Community Action for Seaton's Regeneration Area, 80% owned by Tesco - a floodplain on a World Heritage site bordered by nature reserves, tidal river, the sea and the unspoilt town. SU4S is a state of mind - no members, no structure, no politics. SU4S has objected to 2 planning applications by Tesco, including one for a massive superstore/dot com distribution centre which led to the recent closure on the site of 400 tourist beds with the loss of 150 jobs,a gym and pool - all used by locals.

Saturday, June 30, 2007

SU4S latest...

Stand Up for Seaton founders Sandra Semple and Mel Greenyer - in their new roles as councillors and, in Sandra's case as town Chairman - will be meeting Kate Little Head of Planning, East Devon District Council (EDDC) and other council officers early next week to be briefed about the "secret" technical meeting that was called last month to discuss the infill problem (up to 90 lorries a day, 6 days a week, 10 hours a day for up to four years).

Readers may recall from the local press that members of the Seaton community were banned from the meeting (called by EDDC as developer/landowner) because it would be "too technical" for them. The resulting summary of the meeting (eventually received thanks to a Freedom of Information request from Seaton Development Trust) proved to be very non-technical indeed and gave much credence to the community's alternative, the "Seaton Eye" (see right) as a viable option.

A few days after this meeting four members of Seaton Town Council (including Sandra Semple and Mel Greenyer) will meet with developer's agent, Terry Dinham, to try to find out exactly what has been going on over the last six months and why there has been a deafening silence from developers and no community consultation in spite of EDDC having received more than 900 objections and only 8 letters of support for the planning application.

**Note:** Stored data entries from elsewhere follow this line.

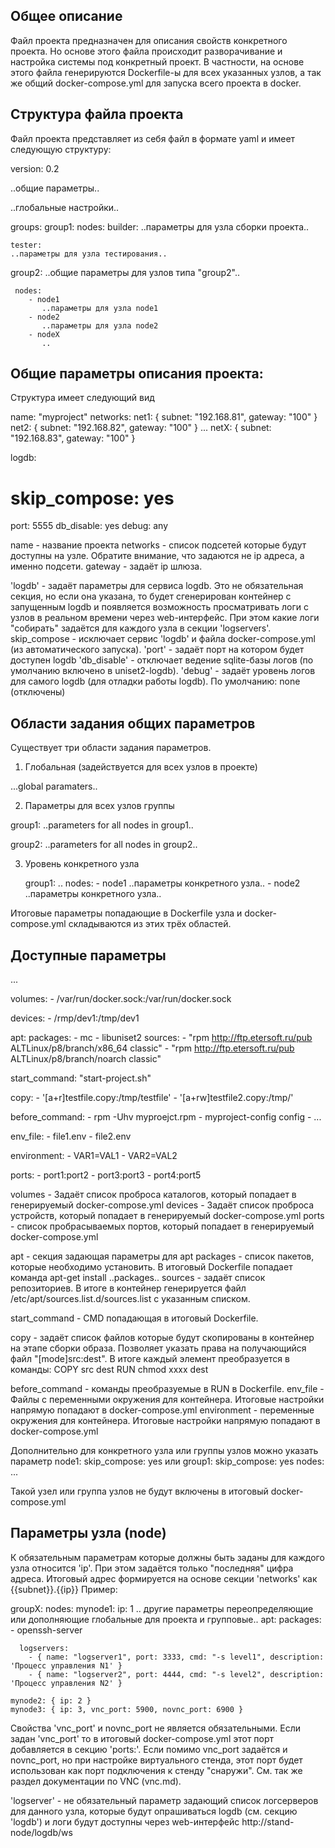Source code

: Общее описание
---------------
Файл проекта предназначен для описания свойств конкретного проекта.
Но основе этого файла происходит разворачивание и настройка системы под конкретный проект.
В частности, на основе этого файла генерируются Dockerfile-ы для всех указанных узлов,
а так же общий docker-compose.yml для запуска всего проекта в docker.


Структура файла проекта
------------------------
Файл проекта представляет из себя файл в формате yaml и имеет следующую структуру:

version: 0.2

..общие параметры..

..глобальные настройки..

groups:
  group1:
    nodes:
      builder:
	..параметры для узла сборки проекта..
     
    tester:
	..параметры для узла тестирования..
     
  group2:
     ..общие параметры для узлов типа "group2"..
     
     nodes:
        - node1
           ..параметры для узла node1
        - node2
           ..параметры для узла node2
        - nodeX
           ..

Общие параметры описания проекта:
---------------------------------
Структура имеет следующий вид

name: "myproject"
networks:
  net1: { subnet: "192.168.81", gateway: "100" }
  net2: { subnet: "192.168.82", gateway: "100" }
  ...
  netX: { subnet: "192.168.83", gateway: "100" }
 
logdb:
  # skip_compose: yes
  port: 5555
  db_disable: yes
  debug: any

name - название проекта
networks - список подсетей которые будут доступны на узле. 
Обратите внимание, что задаются не ip адреса, а именно подсети.
gateway - задаёт ip шлюза.

'logdb' - задаёт параметры для сервиса logdb. Это не обязательная секция,
но если она указана, то будет сгенерирован контейнер с запущенным logdb
и появляется возможность просматривать логи с узлов в реальном времени через web-интерфейс.
При этом какие логи "собирать" задаётся для каждого узла в секции 'logservers'.
skip_compose - исключает сервис 'logdb' и файла docker-compose.yml (из автоматического запуска).
'port' - задаёт порт на котором будет доступен logdb
'db_disable' - отключает ведение sqlite-базы логов (по умолчанию включено в uniset2-logdb).
'debug' - задаёт уровень логов для самого logdb (для отладки работы logdb). По умолчанию: none (отключены)


Области задания общих параметров
---------------------------------
Существует три области задания параметров.

1. Глобальная (задействуется для всех узлов в проекте)

...global paramaters..

2. Параметры для всех узлов группы
 
  group1:
      ..parameters for all nodes in group1..
 
  group2:
      ..parameters for all nodes in group2..

3. Уровень конкретного узла

   group1:
      ..
      nodes:
         - node1
            ..параметры конкретного узла..
         - node2
            ..параметры конкретного узла..

Итоговые параметры попадающие в Dockerfile узла и docker-compose.yml складываются из этих трёх областей.
            

Доступные параметры
--------------------
  ...

  volumes:
       - /var/run/docker.sock:/var/run/docker.sock

  devices:
       - /rmp/dev1:/tmp/dev1

  apt:
    packages:
      - mc
      - libuniset2
    sources:
      - "rpm http://ftp.etersoft.ru/pub ALTLinux/p8/branch/x86_64 classic"
      - "rpm http://ftp.etersoft.ru/pub ALTLinux/p8/branch/noarch classic"

  start_command: "start-project.sh"

  copy:
    - '[a+r]testfile.copy:/tmp/testfile'
    - '[a+rw]testfile2.copy:/tmp/'
    
  before_command:
    - rpm -Uhv myproejct.rpm
    - myproject-config config
    - ...
    
  env_file:
    - file1.env
    - file2.env

  environment:
    - VAR1=VAL1
    - VAR2=VAL2
    
  ports:
    - port1:port2
    - port3:port3
    - port4:port5
    
volumes - Задаёт список проброса каталогов, который попадает в генерируемый docker-compose.yml
devices - Задаёт список проброса устройств, который попадает в генерируемый docker-compose.yml
ports - список пробрасываемых портов, который попадает в генерируемый docker-compose.yml

apt - секция задающая параметры для apt
  packages - список пакетов, которые необходимо установить. В итоговый Dockerfile попадает команда apt-get install ..packages..
  sources - задаёт список репозиториев. В итоге в контейнер генерируется файл /etc/apt/sources.list.d/sources.list с указанным списком.

start_command - CMD попадающая в итоговый Dockerfile.

copy - задаёт список файлов которые будут скопированы в контейнер на этапе сборки образа. Позволяет указать права
на получающийся файл "[mode]src:dest".
В итоге каждый элемент преобразуется в команды: 
COPY src dest
RUN chmod xxxx dest

before_command - команды преобразуемые в RUN в Dockerfile.
env_file - Файлы с переменными окружения для контейнера. Итоговые настройки напрямую попадают в docker-compose.yml
environment - переменные окружения для контейнера. Итоговые настройки напрямую попадают в docker-compose.yml

Дополнительно для конкретного узла или группы узлов можно указать параметр
  node1:
    skip_compose: yes
или
  group1:
    skip_compose: yes
    nodes:
       ...

Такой узел или группа узлов не будут включены в итоговый docker-compose.yml

Параметры узла (node)
---------------------
К обязательным параметрам которые должны быть заданы для каждого узла 
относится 'ip'. При этом задаётся только "последняя" цифра адреса.
Итоговый адрес формируется на основе секции 'networks' как {{subnet}}.{{ip}}
Пример:

groupX:
  nodes:
    mynode1: 
      ip: 1
      .. другие параметры переопределяющие или дополняющие глобальные для проекта и групповые..
      apt:
        packages:
          - openssh-server

      logservers:
        - { name: "logserver1", port: 3333, cmd: "-s level1", description: 'Процесс управления N1' }
        - { name: "logserver2", port: 4444, cmd: "-s level2", description: 'Процесс управления N2' }

    mynode2: { ip: 2 }
    mynode3: { ip: 3, vnc_port: 5900, novnc_port: 6900 }

Свойства 'vnc_port' и novnc_port не является обязательными.
Если задан 'vnc_port' то в итоговый docker-compose.yml этот порт добавляется в секцию 'ports:'.
Если помимо vnc_port задаётся и novnc_port, но при настройке виртуального стенда,
этот порт будет использован как порт подключения к стенду "снаружи". См. так же раздел 
документации по VNC (vnc.md).

'logserver' - не обязательный параметр задающий список логсерверов для данного узла, 
которые будут опрашиваться logdb (см. секцию 'logdb') и логи будут доступны через web-интерфейс
http://stand-node/logdb/ws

The meeting was called by the community and not by the developer.

In the meantime, Sandra and Sophie O'Connell (Stand Up for Seaton's youngest councillor at 20) have featured in two widely distributed press articles. Sandra appears as an "elderly first-time protestor" (not sure she will like that one!) in Age Concern's new magazine "Heyday" and Sandra and Sophie feature in an article in "New Start" magazine here which is about the use of blogs and My Space as the way forward for campaigners.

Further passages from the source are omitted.